The infamous and often dreaded performance review is quite frankly just a part of the environment in most large corporations in 2013. They can be stressful for the employer and the employee. One reason is that managers often intensify the stress by postponing the important conversations and letting them build up. If the only feedback an employee gets is in the form of a six-or-12 month performance review, than it is most likely time to change that approach. Dropping bombs on employees once or twice a year only serves to build up pressure and make feedback sessions feel like indictments. And most importantly, it does little to alter behavior and improve performance and productivity.
Why is the annual review stressful? Managers, simply, don’t want to do it. Employees dread it. The results can be skewed and biased. More feedback should be accessible to give an employee an opportunity to correct the problem if there is one. Corporate jargon, acronyms can often obscure the true meaning of a message. This obtuse language is pervasive in performance reviews.
As some companies flatten out their management hierarchies and encourage more team-work, they’re doing away with traditional top-down, manager-led performance reviews and leaning more heavily on the rank-and-file for evaluations. Some are using online technology to provide their workforce with more performance reviews throughout the year. Leading organizations will start to move toward more bottom-up feedback, recognition and rewards. Budgets will shift from traditional, top-down-determined, annual merit increases and incentive compensation to bottom-up, event-specific and more frequent rewards. As one Wall Street Journal article points out, the new approach is going to be more effective. The new breed of feedback is aided by a growing number of employee-recognition software programs and social networks that enable workers to post quick real-time comments, sometimes anonymously; solicit “how am I doing?” feedback; or post praise or recognition for a colleague.
The long and the short of it is, however, that performance views are still very much a part of the work environment, so learn how to prepare for them effectively. Document your achievements and list anything you want to discuss at the review.

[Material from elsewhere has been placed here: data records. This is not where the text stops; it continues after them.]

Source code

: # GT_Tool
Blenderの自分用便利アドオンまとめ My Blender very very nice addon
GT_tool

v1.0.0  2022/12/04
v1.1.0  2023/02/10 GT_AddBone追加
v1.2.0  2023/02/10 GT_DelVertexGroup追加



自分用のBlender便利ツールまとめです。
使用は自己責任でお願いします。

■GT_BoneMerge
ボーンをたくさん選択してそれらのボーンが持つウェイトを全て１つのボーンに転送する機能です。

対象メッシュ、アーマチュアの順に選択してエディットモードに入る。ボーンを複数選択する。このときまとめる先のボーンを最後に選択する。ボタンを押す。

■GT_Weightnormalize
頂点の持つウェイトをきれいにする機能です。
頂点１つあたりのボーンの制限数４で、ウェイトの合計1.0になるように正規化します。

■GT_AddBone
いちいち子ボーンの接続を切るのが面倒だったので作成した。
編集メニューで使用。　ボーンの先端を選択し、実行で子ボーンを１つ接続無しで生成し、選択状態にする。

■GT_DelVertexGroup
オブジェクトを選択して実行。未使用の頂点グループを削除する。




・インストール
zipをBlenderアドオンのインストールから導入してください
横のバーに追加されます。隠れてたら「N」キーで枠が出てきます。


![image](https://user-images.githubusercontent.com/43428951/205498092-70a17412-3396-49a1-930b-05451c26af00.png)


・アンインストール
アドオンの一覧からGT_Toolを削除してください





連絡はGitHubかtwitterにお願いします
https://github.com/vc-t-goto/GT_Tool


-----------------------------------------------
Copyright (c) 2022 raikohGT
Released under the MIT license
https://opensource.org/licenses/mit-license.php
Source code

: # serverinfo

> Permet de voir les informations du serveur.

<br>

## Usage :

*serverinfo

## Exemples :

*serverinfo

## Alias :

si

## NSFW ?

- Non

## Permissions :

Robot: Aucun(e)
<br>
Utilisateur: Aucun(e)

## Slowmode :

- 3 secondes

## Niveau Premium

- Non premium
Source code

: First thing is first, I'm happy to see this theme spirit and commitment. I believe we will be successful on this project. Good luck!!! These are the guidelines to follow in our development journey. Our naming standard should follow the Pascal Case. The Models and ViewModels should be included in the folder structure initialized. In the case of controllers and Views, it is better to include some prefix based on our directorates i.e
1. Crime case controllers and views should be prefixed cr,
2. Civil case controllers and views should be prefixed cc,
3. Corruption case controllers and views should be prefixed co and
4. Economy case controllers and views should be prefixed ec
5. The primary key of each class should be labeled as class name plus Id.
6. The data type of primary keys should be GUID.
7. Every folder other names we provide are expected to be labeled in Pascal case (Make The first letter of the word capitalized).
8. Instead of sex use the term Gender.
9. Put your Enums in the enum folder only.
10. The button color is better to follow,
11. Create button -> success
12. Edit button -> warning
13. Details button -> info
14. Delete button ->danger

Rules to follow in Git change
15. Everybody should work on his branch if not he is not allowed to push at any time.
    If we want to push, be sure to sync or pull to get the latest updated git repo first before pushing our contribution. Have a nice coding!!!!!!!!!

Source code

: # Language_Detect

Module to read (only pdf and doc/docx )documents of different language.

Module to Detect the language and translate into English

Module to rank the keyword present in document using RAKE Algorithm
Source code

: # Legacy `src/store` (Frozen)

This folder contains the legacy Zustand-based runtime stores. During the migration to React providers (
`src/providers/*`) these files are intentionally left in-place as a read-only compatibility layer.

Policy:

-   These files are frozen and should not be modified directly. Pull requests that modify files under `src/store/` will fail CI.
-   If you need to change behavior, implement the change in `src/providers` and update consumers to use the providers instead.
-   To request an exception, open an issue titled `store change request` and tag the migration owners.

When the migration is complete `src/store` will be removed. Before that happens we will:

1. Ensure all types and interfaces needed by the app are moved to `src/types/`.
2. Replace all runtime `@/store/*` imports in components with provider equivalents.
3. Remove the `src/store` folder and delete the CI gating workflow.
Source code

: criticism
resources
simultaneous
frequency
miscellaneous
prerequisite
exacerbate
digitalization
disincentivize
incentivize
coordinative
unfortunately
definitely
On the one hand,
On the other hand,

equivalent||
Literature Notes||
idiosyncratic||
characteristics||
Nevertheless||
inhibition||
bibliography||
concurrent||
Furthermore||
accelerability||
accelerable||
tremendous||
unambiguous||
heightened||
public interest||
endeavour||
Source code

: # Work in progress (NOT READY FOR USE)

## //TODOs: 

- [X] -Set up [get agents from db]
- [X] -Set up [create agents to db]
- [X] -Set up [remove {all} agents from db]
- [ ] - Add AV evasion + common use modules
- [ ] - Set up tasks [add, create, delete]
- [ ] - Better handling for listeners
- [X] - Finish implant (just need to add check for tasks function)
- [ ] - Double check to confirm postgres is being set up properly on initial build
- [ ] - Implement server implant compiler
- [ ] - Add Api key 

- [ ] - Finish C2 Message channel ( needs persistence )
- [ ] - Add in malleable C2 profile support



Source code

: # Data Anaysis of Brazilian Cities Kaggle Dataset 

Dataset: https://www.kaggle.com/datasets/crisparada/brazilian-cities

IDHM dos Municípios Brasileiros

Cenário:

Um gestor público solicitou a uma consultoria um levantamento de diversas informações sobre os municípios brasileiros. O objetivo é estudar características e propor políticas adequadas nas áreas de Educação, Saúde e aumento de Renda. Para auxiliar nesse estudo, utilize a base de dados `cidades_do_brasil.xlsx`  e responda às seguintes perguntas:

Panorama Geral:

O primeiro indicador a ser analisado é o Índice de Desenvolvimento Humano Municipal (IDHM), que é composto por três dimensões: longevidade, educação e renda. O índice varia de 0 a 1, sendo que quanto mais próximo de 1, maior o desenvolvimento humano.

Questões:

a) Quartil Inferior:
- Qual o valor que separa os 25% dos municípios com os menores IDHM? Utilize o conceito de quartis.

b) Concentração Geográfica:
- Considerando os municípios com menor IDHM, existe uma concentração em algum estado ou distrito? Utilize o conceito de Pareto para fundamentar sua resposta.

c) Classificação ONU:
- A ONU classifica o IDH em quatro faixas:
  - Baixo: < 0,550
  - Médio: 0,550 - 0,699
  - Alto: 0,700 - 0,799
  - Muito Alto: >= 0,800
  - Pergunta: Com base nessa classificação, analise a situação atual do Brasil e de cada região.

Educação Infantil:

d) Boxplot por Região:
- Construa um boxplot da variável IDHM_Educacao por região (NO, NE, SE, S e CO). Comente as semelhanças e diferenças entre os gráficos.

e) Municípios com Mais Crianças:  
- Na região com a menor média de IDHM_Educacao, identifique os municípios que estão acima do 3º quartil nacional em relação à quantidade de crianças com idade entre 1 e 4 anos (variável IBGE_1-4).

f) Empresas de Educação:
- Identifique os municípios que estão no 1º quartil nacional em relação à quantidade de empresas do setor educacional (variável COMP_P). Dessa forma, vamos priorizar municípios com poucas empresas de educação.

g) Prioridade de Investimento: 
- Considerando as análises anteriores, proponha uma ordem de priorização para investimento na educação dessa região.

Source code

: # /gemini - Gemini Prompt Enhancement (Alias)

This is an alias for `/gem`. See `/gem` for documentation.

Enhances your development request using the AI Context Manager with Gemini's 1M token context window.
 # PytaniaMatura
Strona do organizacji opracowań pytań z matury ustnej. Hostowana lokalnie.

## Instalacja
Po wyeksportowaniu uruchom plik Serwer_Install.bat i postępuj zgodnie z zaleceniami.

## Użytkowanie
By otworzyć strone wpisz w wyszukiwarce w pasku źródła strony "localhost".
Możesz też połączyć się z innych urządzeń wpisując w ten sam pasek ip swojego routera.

If you have not kept track of your achievements, you may have to spend some time figuring out what you have accomplished since your last review, and most importantly, how your employer has benefited, i.e. increased profits, grown the client roster, maintained older clients, etc. If you feel you have received an unfair review, you should consider responding to it. You should first try to discuss the review with the person who did it. Make sure, however, that you have interpreted your review objectively. Was the criticism fair? In the end, it is always best to regard your review as a learning opportunity. Take away information that may be valuable to your future – be it good or bad?